The front wall 14 defines two equipment ports 30, 32 to receive coaxial plugs, such as standard BNC-style plugs E (only one shown) having a center conductor surrounded by an outer sleeve. The equipment ports 30, 32 include conductor pins 34, 36, respectively, that extend into the housing interior 22. The conductor pins 34, 36 are positioned such that the center conductors of respective coaxial equipment plugs E engage the conductors pins and establish electrical communication therewith. Although the conductor pins 34, 36 are shown as having a generally circular cross section, the conductor pins can have other shapes and dimensions. The equipment ports 30, 32 also engage the outer sleeves of the coaxial plugs in order to connect the outer sleeves to an electrical ground.
The jack 10 also includes a flexible microstrip 50 having first and second portions 52, 54 that is positioned within the housing interior 22 proximate the front wall 14. As shown in FIG. 3, the flexible microstrip 50 comprises a ground element 56, a dielectric layer 58, and a conducting track 60 extending along an upper surface of the dielectric layer. Desired impedance of the microstrip 50 can be controlled by the thickness of the dielectric layer 58, the dielectric constant of the dielectric layer, and the width of the conducting track 60. More specifically, the microstrip 50 can be formed via flexible printed circuit board technology or by interposing a highly flexible, homogenous, isotropic polymeric sheet, such as polytetrafluoroethylene (PTFE), between two metal sheets, which can be formed from brass, copper, or other conductive metal. In one advantageous embodiment, the ground element 56 comprises a resiliently flexible conductive material, such as beryllium copper. The dielectric layer 58 is also highly flexible. As such, the microstrip 50 is resiliently flexible, and can withstand a minimum of 30,000 flexure cycles, as discussed more fully below.

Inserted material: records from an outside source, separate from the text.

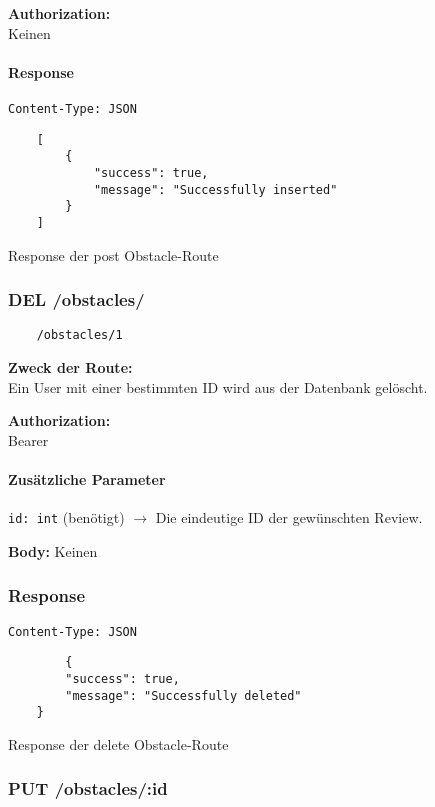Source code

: \textbf{Authorization:} \\
Keinen

\paragraph{Response}
\begin{code}
    \lstinline{Content-Type: JSON}
    \begin{lstlisting}
    [
        {
            "success": true,
            "message": "Successfully inserted"
        }
    ]
    \end{lstlisting}
    \caption{Response der post Obstacle-Route}
\end{code}

\pagebreak


\subsubsection{DEL /obstacles/}

\begin{lstlisting}
    /obstacles/1
\end{lstlisting}

\textbf{Zweck der Route:} \\
Ein User mit einer bestimmten ID wird aus der Datenbank gelöscht.

\textbf{Authorization:} \\
Bearer

\paragraph{Zusätzliche Parameter}
\lstinline{id: int} (benötigt)
$\rightarrow$ Die eindeutige ID der gewünschten Review.

\textbf{Body:}
Keinen


\subsubsection{Response}
\begin{code}
    \lstinline{Content-Type: JSON}
    \begin{lstlisting}
        {
        "success": true,
        "message": "Successfully deleted"
    }
    \end{lstlisting}
    \caption{Response der delete Obstacle-Route}
\end{code}

\pagebreak


\subsubsection{PUT /obstacles/:id}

In a normal mode, an electrical circuit is established from one equipment port to the other equipment port via the flexible microstrip. In particular, the electrical circuit, which in one embodiment has a characteristic impedance of 75 Ohms, is established by directing an electrical signal from one equipment plug, through the respective equipment port 30 and conductor pin 34 to the flexible microstrip 50. The signal is further directed along the conducting track 60 of the microstrip to the conductor pin 36 of the other equipment port 32, which is in electrical communication with the other equipment plug. In order to maintain a continuous ground plane, the microstrip 50 should make sufficient contact with the equipment ports 30, 32. To facilitate this contact, a grounding device (not shown) is provided between the ground element of the microstrip and the housing 12 proximate the wall 14.

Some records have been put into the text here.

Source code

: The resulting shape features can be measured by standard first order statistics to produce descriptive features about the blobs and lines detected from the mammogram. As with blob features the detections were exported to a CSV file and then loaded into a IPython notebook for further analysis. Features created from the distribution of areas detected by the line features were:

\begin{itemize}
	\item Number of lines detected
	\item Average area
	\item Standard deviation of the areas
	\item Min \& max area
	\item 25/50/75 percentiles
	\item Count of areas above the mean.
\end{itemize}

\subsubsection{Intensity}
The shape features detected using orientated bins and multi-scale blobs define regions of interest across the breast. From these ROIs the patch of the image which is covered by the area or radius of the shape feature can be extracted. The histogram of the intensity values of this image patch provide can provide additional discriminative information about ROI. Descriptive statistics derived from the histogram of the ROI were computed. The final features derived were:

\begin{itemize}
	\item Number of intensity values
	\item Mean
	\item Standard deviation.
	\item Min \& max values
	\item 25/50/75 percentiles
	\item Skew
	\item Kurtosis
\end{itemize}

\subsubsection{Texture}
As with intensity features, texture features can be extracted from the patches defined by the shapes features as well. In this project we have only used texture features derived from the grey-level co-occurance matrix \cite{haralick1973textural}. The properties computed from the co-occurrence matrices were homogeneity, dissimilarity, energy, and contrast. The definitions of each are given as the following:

A conductive tab portion 62 is secured to each end of the microstrip 50 for facilitating positive contact between the microstrip and the conductor pins 34, 36. In addition, each conductive tab portion 62 is wrapped around the respective end of the microstrip 50 so that the signal along the conducting track 60 is carried to the opposite surface of the microstrip for engagement with a resistive termination device 64, as discussed more fully below. Advantageously, the conductive tab portion 62 in conjunction with the flexible microstrip 50 substantially eliminates discontinuity between the equipment ports 30, 32.
The back wall 16 defines two patch ports 40, 42 adapted to receive patch plugs P (only one shown). In one embodiment, the patch ports 40, 42 are adapted to receive coaxial video-style patch plugs, although other types of patch plugs may also be used. The patch ports 40, 42 are formed in a conventional manner for releasably securing the patch plugs to the jack 10, and define openings so that the patch plugs can extend therethrough into the housing interior 22.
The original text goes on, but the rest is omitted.